Condolences to all of the fine people of Trenton, as you have all suffered enough already.


----------



## OldSolduer (22 Apr 2010)

RIP 

I concur with Petamocto. Trenton has had a bad run.


----------



## Eye In The Sky (22 Apr 2010)

RIP...I don't remember the bases in Ontario seeing as much of this as they have this past while in my 20 years.


----------



## krustyrl (22 Apr 2010)

We  ( I know I have )  had enough of this sort of thing.!  

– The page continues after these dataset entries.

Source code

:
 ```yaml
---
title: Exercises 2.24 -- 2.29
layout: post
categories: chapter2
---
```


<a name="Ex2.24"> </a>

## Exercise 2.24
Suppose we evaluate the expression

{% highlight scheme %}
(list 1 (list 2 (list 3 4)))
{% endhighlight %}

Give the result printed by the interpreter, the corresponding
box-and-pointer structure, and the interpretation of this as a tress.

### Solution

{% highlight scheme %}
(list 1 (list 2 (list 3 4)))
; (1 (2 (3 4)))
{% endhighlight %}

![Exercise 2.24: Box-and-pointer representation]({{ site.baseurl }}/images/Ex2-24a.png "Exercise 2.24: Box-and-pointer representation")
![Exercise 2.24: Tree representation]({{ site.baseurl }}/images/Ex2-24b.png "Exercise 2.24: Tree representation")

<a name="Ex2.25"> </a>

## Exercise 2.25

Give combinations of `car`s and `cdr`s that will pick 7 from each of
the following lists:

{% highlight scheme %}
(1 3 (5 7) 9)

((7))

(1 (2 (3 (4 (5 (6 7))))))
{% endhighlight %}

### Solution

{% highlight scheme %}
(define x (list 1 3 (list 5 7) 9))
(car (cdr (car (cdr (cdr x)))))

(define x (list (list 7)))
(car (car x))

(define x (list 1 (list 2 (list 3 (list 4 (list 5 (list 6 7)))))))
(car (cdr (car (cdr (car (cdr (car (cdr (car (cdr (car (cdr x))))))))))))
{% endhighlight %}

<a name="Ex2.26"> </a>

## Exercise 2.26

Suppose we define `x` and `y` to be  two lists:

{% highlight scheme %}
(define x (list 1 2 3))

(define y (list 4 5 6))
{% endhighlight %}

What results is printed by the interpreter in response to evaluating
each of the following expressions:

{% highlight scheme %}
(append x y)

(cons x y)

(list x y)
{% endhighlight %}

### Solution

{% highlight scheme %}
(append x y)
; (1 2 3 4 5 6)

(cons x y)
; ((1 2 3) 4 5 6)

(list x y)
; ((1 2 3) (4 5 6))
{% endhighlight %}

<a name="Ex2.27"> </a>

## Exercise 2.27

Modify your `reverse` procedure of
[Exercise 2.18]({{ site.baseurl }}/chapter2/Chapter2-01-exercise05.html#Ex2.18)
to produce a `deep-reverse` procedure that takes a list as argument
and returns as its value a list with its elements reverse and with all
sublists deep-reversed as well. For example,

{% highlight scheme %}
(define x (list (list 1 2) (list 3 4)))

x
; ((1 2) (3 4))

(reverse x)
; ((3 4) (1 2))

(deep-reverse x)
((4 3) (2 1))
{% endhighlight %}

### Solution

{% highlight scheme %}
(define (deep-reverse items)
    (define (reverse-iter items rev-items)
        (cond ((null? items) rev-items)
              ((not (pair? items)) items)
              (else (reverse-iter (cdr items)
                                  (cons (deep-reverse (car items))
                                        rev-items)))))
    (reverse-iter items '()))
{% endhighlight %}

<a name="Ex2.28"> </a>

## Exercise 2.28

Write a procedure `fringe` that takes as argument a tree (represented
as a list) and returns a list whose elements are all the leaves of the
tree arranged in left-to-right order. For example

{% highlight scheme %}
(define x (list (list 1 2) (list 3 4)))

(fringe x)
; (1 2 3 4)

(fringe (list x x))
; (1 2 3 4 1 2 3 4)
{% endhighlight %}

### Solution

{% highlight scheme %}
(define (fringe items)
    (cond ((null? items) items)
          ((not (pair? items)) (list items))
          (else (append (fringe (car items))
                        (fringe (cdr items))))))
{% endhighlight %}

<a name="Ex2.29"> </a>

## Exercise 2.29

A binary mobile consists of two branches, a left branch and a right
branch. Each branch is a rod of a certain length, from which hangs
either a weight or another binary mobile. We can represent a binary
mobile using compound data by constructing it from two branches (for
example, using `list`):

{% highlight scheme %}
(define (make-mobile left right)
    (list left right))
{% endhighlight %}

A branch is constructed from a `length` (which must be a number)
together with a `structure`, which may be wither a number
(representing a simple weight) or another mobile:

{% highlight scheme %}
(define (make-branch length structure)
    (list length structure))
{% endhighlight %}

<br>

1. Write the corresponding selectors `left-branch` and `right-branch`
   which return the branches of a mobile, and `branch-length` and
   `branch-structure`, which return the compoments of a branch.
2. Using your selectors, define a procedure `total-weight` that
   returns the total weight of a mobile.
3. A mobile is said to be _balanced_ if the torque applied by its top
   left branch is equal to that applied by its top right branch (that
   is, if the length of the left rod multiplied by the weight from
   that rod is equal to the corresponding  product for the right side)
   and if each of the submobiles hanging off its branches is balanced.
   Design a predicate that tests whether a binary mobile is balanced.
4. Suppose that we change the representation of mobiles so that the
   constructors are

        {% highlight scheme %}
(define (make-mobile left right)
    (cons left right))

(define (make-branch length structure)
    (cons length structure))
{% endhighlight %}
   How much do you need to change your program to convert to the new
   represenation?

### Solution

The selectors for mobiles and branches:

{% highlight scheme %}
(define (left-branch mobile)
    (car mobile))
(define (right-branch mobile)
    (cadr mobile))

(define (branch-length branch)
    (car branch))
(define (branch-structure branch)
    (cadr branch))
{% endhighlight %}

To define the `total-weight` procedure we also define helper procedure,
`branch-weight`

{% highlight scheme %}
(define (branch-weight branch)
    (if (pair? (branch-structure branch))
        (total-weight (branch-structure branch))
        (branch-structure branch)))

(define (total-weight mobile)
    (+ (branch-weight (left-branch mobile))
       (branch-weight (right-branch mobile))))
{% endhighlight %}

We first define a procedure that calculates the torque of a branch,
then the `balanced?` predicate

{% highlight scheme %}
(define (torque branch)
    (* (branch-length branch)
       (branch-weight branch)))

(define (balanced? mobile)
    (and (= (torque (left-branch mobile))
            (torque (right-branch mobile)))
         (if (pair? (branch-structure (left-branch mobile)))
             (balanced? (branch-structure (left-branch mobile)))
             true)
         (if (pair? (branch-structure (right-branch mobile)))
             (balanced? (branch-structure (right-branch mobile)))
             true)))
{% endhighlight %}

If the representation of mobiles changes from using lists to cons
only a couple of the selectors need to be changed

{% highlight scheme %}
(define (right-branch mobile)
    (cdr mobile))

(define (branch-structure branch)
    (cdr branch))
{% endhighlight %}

RIP to the "up to now" unknown.


----------



## jollyjacktar (23 Apr 2010)

RIP.


----------



## gaspasser (23 Apr 2010)

RIP to the "yet unknown serviceperson"   
It's just breaking out in the rumour mill now.


 :blotto:
Petamocto said it right...there must be something in the water here...


----------



## Ammo (23 Apr 2010)

The latest:

Base death natural causes: military officials

http://www.intelligencer.ca/ArticleDisplay.aspx?e=2548341

A soldier found dead in his quarters at CFB Trenton Wednesday died of natural causes, a military spokesman says. 

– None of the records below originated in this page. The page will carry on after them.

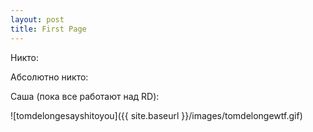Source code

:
 ```yaml
---
layout: post
title: First Page
---
```


Никто:

Абсолютно никто:


Саша (пока все работают над RD):

![tomdelongesayshitoyou]({{ site.baseurl }}/images/tomdelongewtf.gif)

The soldier's family has asked that he not be identified, said Capt. James Donovan, a pubic affairs officer with the Combat Training Centre at CFB Gagetown, N.B. 

"A National Investigation Service investigation has determined that the death was the result of natural causes," Donovan told The Intelligencer Friday morning. 

"He was a member of the Canadian Forces Land Advanced Warfare Centre," he said. 

The CFLAWC, formerly the Canadian Parachute Centre, is a so-called "lodger" unit at CFB Trenton because it does not under air force command. It is a branch of the army's Combat Training Centre in Gagetown. 

"We with the Combat Training Centre are working with the family to provide them all the support possible at this time," he said. "That includes working with our partners at Canadian Forces Base Trenton."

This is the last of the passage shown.